Emmanuelle Seigner plays an actress lording over a theater director in "Venus in Fur." Credit: Getty Images
Emmanuelle Seigner is nothing if not honest. She’s getting raves for her role in her “Venus in Fur,” directed by her husband, Roman Polanski, in which she plays an actress who undoes a theater director (Mathieu Amalric).
“I think this is my first big great role,” Seigner confesses. “Which is sad. But let’s face it, it’s true.”
When another acclaimed film performance is brought up — as the traumatized but collected wife of Jean-Dominique Bauby in “The Diving Bell and the Butterfly,” also starring Amalric — she’s blunt about that too: “I had a supporting role.”
It’s true that she tears into the role of Vanda, who effortlessly slips in and out of the character for which she’s auditioning: a woman who dominates over her male admirer.
“It’s not realistic,” she says. “Like ‘Rosemary’s Baby,’ you don’t know if it’s all in his imagination. Or maybe [her character is] a goddess. Maybe she’s not real. Or maybe she’s just a girl who wants to take revenge and give him a lesson.”
She liked the un-realness of Vanda. “She has a bag in which she has everything, like Mary Poppins. Then there’s this vest and it fits perfectly, and she knows all the lines despite saying she doesn’t. It all fits perfectly. There’s something not real about her.”
Emmanuelle Seigner works with her husband, Roman Polanski, for their fourth movie in "Venus in Fur." Credit: Guy Ferandis
It was also a chance to work again with one of her favorite filmmakers: her husband. “What I like about this movie is it’s closer to [Polanski’s] older movies, like ‘Knife in the Water,’ ‘Repulsion,’ ‘Cul-de-sac.’”

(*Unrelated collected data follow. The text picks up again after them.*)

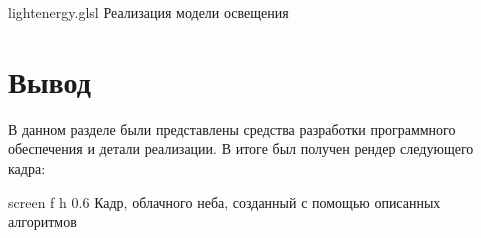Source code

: {lightenergy.glsl} %
{} %
{Реализация модели освещения} %





\section{Вывод}

В данном разделе были представлены средства разработки программного обеспечения и детали реализации. В итоге был получен рендер следующего кадра:

{screen} %
{f} %
{h} %
{0.6\textwidth} %
{Кадр, облачного неба, созданный с помощью описанных алгоритмов} %

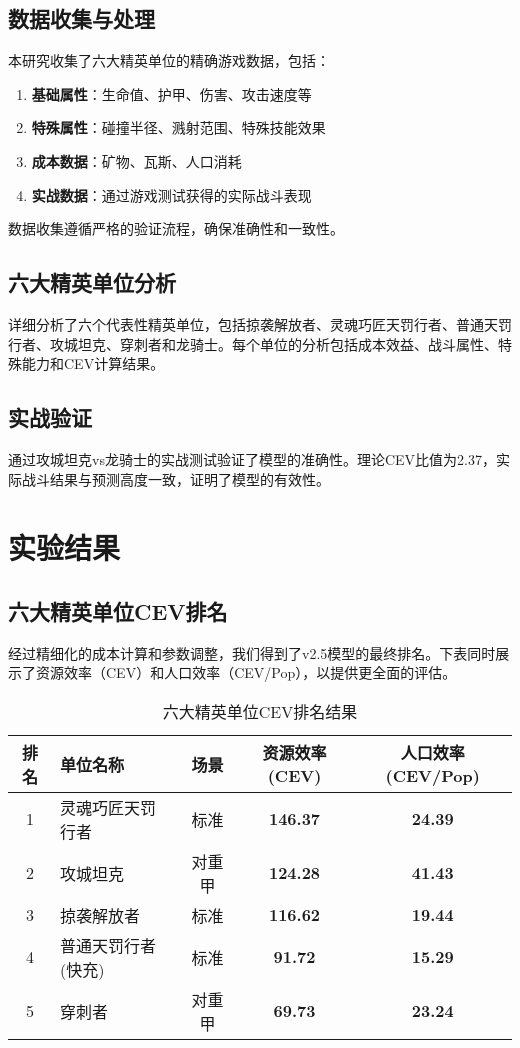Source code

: \documentclass[a4paper,12pt]{article}
\begin{document}
\subsection{数据收集与处理}

本研究收集了六大精英单位的精确游戏数据，包括：

\begin{enumerate}
    \item \textbf{基础属性}：生命值、护甲、伤害、攻击速度等
    \item \textbf{特殊属性}：碰撞半径、溅射范围、特殊技能效果
    \item \textbf{成本数据}：矿物、瓦斯、人口消耗
    \item \textbf{实战数据}：通过游戏测试获得的实际战斗表现
\end{enumerate}

数据收集遵循严格的验证流程，确保准确性和一致性。

\subsection{六大精英单位分析}

详细分析了六个代表性精英单位，包括掠袭解放者、灵魂巧匠天罚行者、普通天罚行者、攻城坦克、穿刺者和龙骑士。每个单位的分析包括成本效益、战斗属性、特殊能力和CEV计算结果。

\subsection{实战验证}

通过攻城坦克vs龙骑士的实战测试验证了模型的准确性。理论CEV比值为2.37，实际战斗结果与预测高度一致，证明了模型的有效性。

\section{实验结果}

\subsection{六大精英单位CEV排名}

经过精细化的成本计算和参数调整，我们得到了v2.5模型的最终排名。下表同时展示了资源效率（CEV）和人口效率（CEV/Pop），以提供更全面的评估。

\begin{table}[htbp]
\centering
\caption{六大精英单位CEV排名结果}
\begin{tabular}{@{}clccc@{}}
\toprule
排名 & 单位名称 & 场景 & 资源效率(CEV) & 人口效率(CEV/Pop) \\
\midrule
1 & 灵魂巧匠天罚行者 & 标准 & \textbf{146.37} & \textbf{24.39} \\
2 & 攻城坦克 & 对重甲 & \textbf{124.28} & \textbf{41.43} \\
3 & 掠袭解放者 & 标准 & \textbf{116.62} & \textbf{19.44} \\
4 & 普通天罚行者(快充) & 标准 & \textbf{91.72} & \textbf{15.29} \\
5 & 穿刺者 & 对重甲 & \textbf{69.73} & \textbf{23.24} \\
\bottomrule
\end{tabular}
\end{table}
\end{document}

Turns out she’s candid about Polanski’s movies too. When asked about his previous theatrical adaptation, “Carnage,” she says, “’Carnage’ is not a Polanski movie to me. It’s very bourgeois. I think any director could have done that movie. It’s a good movie, and it’s very well-acted. But to me it’s not the kind of Polanski movie I love.”
When asked if she told him that, she replies, “Yeah!” Does he mind? “No, he doesn’t mind. That’s my opinion!”

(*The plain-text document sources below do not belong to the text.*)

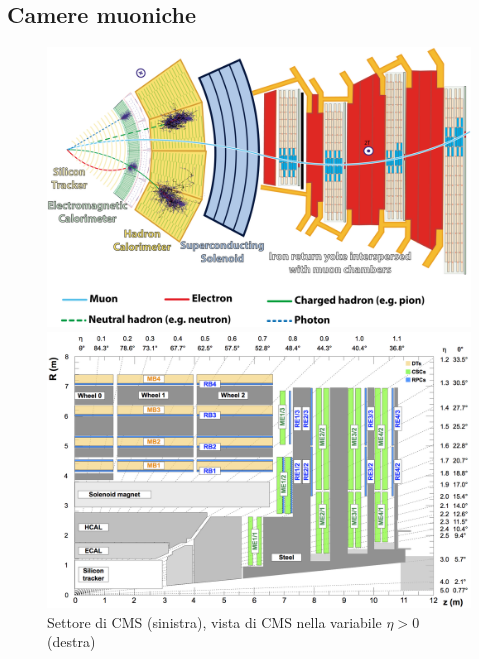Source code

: \subsection{Camere muoniche}

\begin{figure}[h]
  \centering
  \begin{minipage}[b]{0.48\textwidth}
      \centering
      \includegraphics[width=\textwidth]{../ImmaginiTesi/CMS slice.png} 
  \end{minipage}
  \hfill 
  \begin{minipage}[b]{0.48\textwidth}
      \centering
      \includegraphics[width=\textwidth]{../ImmaginiTesi/CMSEtaView.png} 
  \end{minipage}
  \caption{Settore di CMS (sinistra), vista di CMS  nella variabile $\eta > 0$ (destra)}
  \label{fig:SectorEtaView}
\end{figure}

For the record she also doesn’t like “Death and the Maiden,” his 1994 thriller with Sigourney Weaver and Ben Kingsley, and she doesn’t have great words for “What?” his not very loved 1972 European sex comedy. “It’s too weird,” she says, but adds, “There’s always something in his movies.”
Also for the record she cites “Rosemary’s Baby” as her favorite, with “The Fearless Vampire Killers,” “Cul-de-sac” and “Venus” not far behind. “His soul’s back in this movie,” she says.

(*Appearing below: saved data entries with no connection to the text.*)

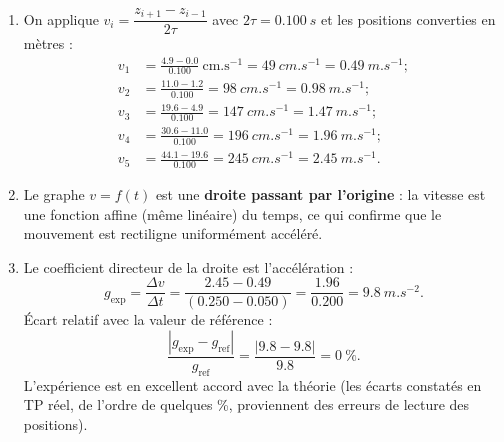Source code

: \documentclass[11pt]{article}
\newcommand{\cle}[1]{{\popxbold\color{popdark}#1}}
\begin{document}
\begin{corrige}
\begin{enumerate}
\item On applique $v_i = \dfrac{z_{i+1}-z_{i-1}}{2\tau}$ avec $2\tau = \SI{0,100}{s}$ et les positions converties en mètres :
\begin{align*}
v_1 &= \frac{\num{4,9}-\num{0,0}}{\num{0,100}}\ \mathrm{cm.s^{-1}} = \SI{49}{cm.s^{-1}} = \SI{0,49}{m.s^{-1}} ;\\
v_2 &= \frac{\num{11,0}-\num{1,2}}{\num{0,100}} = \SI{98}{cm.s^{-1}} = \SI{0,98}{m.s^{-1}} ;\\
v_3 &= \frac{\num{19,6}-\num{4,9}}{\num{0,100}} = \SI{147}{cm.s^{-1}} = \SI{1,47}{m.s^{-1}} ;\\
v_4 &= \frac{\num{30,6}-\num{11,0}}{\num{0,100}} = \SI{196}{cm.s^{-1}} = \SI{1,96}{m.s^{-1}} ;\\
v_5 &= \frac{\num{44,1}-\num{19,6}}{\num{0,100}} = \SI{245}{cm.s^{-1}} = \SI{2,45}{m.s^{-1}}.
\end{align*}
\item Le graphe $v = f(t)$ est une \textbf{droite passant par l'origine} : la vitesse est une fonction affine (même linéaire) du temps, ce qui confirme que le mouvement est \cle{rectiligne uniformément accéléré}.
\item Le coefficient directeur de la droite est l'accélération :
\[ g_{\mathrm{exp}} = \frac{\Delta v}{\Delta t} = \frac{\num{2,45} - \num{0,49}}{(\num{0,250} - \num{0,050})} = \frac{\num{1,96}}{\num{0,200}} = \SI{9,8}{m.s^{-2}}. \]
Écart relatif avec la valeur de référence :
\[ \frac{|g_{\mathrm{exp}} - g_{\mathrm{ref}}|}{g_{\mathrm{ref}}} = \frac{|\num{9,8} - \num{9,8}|}{\num{9,8}} = 0\ \%. \]
L'expérience est en excellent accord avec la théorie (les écarts constatés en TP réel, de l'ordre de quelques \%, proviennent des erreurs de lecture des positions).
\end{enumerate}
\end{corrige}
\end{document}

How does Polanski treat his wife on-set? “He treats me like the other actors,” she reveals. She says he doesn’t confide in her on his artistic decisions, even if they’re not working together. “He’s not a very talkative person. He’s charming, but he doesn’t talk so much about himself or what he’s going to do. He just does it. He’s not a word man, he’s an action man.”
Emmanuelle Seigner auditions for a pompous theater director played by Mathieu Amalric, her co-star in "Diving Bell and the Butterfly." Credit: Guy Ferandis
“Venus in Fur” did feel different from their other films together, including “Frantic,” a role she got after working on Jean-Luc Godard’s 1985 film “Detective” (“Oh, it’s such a bad movie,” she says of Godard's film). For that film she was discovered by Godard at the cafe in the hotel in which it was shot. At the time she was a model and she was just visiting her then-boyfriend, who lived nearby. “I’m happy that’s how I started my career, with Godard. Because it’s very chic.”
She says on “Bitter Moon,” she wasn’t confident or experienced enough to get enough out of the role. “I think I would do that role much better now,” she says. “This one felt better, because the role was interesting. And I have more experience now. And this is in French, which is my language.” (There’s also Polanski’s 1999 supernatural thriller “The Ninth Gate,” of which she says, “It was a fun movie, but the role didn’t give me much to do. I had to look mysterious. Not very interesting.”)
“Venus” seems to have given her more confidence, on-screen at least. (She’s already very experienced on stages. In fact, the film’s Cannes premiere had to be put off till the festival’s last day because she was still doing Harold Pinter’s “The Homecoming” in Vienna.) But her approach hasn’t exactly changed. When asked what it’s like playing a character as mysterious as Vanda, her answer sounds like her description of her husband.
“I don’t think about it too much. I just do it,” she says, laughing. “My approach is not intellectual at all. I just learn my lines then I let myself do it without thinking too much.”